今回のツアーを通して、自分を支えてくれるスタッフの愛情を実感したという羽多野。中でも、スクリーンに流れる映像を手掛けているエンジニアとじっくり話す機会に恵まれたことで、さらなる“ワガママ”をお願いしてしまった……と話す。それは、名古屋公演1回きりの予定だったキャラソンを再び歌うこと。「『聞けよリア充ども!』って! 六本木に響かせようぜ!」。高らかに吠え、ハートがいっぱいにあふれるゴージャスな映像を背景に「SEKAIはボーイミーツボーイ♂」へ。「Say『BL』!」「BL!」熱いコール・アンド・レスポンスが六本木の夜に轟く。果てには「みんな最高! 六本木がひとつになった……マジ尊いわ」と漏らした。その一体感のまま、羽多野のライブではお決まりとなっているラスト・ソング「はじまりの日に」。「これで終わりじゃない、僕たちの旅はまだまだ続いていくんだ」――。そんな羽多野の、そしてファンの願いが重なり合う大合唱が、次なる章へと向かう力強い一歩となっていった。

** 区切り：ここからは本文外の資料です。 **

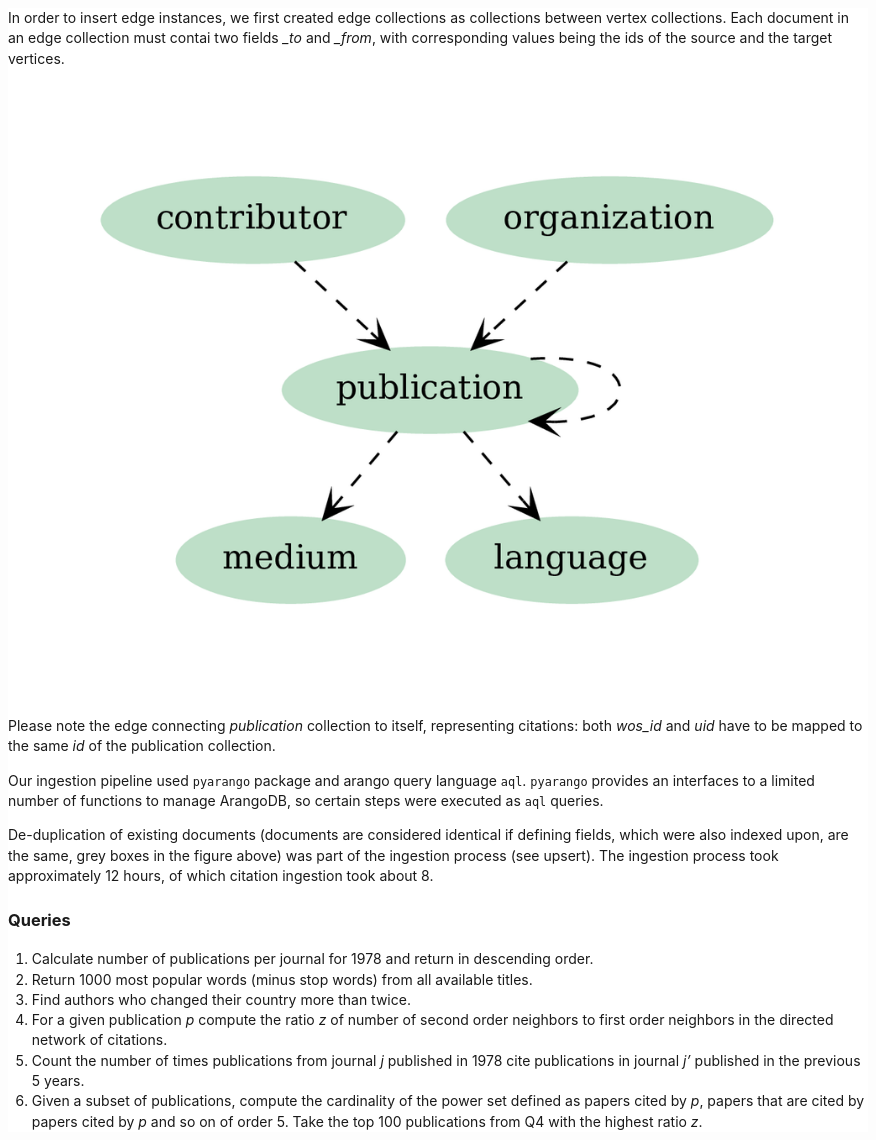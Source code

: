 In order to insert edge instances, we first created edge collections as collections between vertex collections. Each document in an edge collection must contai two fields *_to* and *_from*, with corresponding values being the ids of the source and the target vertices.

![source2vc](./figs/wos_csv_vc2vc.png)

[comment]: <> ({{< figure src="./figs/wos_csv_vc2vc.png" height="20" id="vc2vc" >}})


Please note the edge connecting *publication* collection to itself, representing citations: both *wos_id* and *uid* have to be mapped to the same *id* of the publication collection.

Our ingestion pipeline used `pyarango` package and arango query language `aql`. 
`pyarango` provides an interfaces to a limited number of functions to manage ArangoDB, so certain steps were executed as `aql` queries.

De-duplication of existing documents (documents are considered identical if defining fields, which were also indexed upon, are the same, grey boxes in the figure above) was part of the ingestion process (see upsert).
The ingestion process took approximately 12 hours, of which citation ingestion took about 8.

### Queries
1. Calculate number of publications per journal for 1978 and return in descending order.
2. Return 1000 most popular words (minus stop words) from all available titles.
3. Find authors who changed their country more than twice.
4. For a given publication *p* compute the ratio *z* of number of second order neighbors to first order neighbors in the directed network of citations.
5. Count the number of times publications from journal *j* published in 1978 cite publications in journal *j’* published in the previous 5 years.
6. Given a subset of publications, compute the cardinality of the power set defined as papers cited by *p*, papers that are cited by papers cited by *p* and so on of order 5. Take the top 100 publications from Q4 with the highest ratio *z*.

「おこがましくも自分たちから何か発信しようなんて考えていながらも、ツアー8公演、本当にみなさんの方からエネルギーをいただいてしまいました。音楽活動を始めて5周年経ちましたが、これが新たな“はじまりの日に”になるよう頑張っていきます。ありがとうございました!」。鳴り止まない拍手と「ありがとう!」の声の中、最後の最後まで感謝の気持ちを伝える羽多野。退場後には、ツアーの軌跡を振り返るエンドロールが。直筆で綴られた「これからもいろんな景色を見に行こう、一緒に!」という言葉が、あたたかな余韻とともに心に残された。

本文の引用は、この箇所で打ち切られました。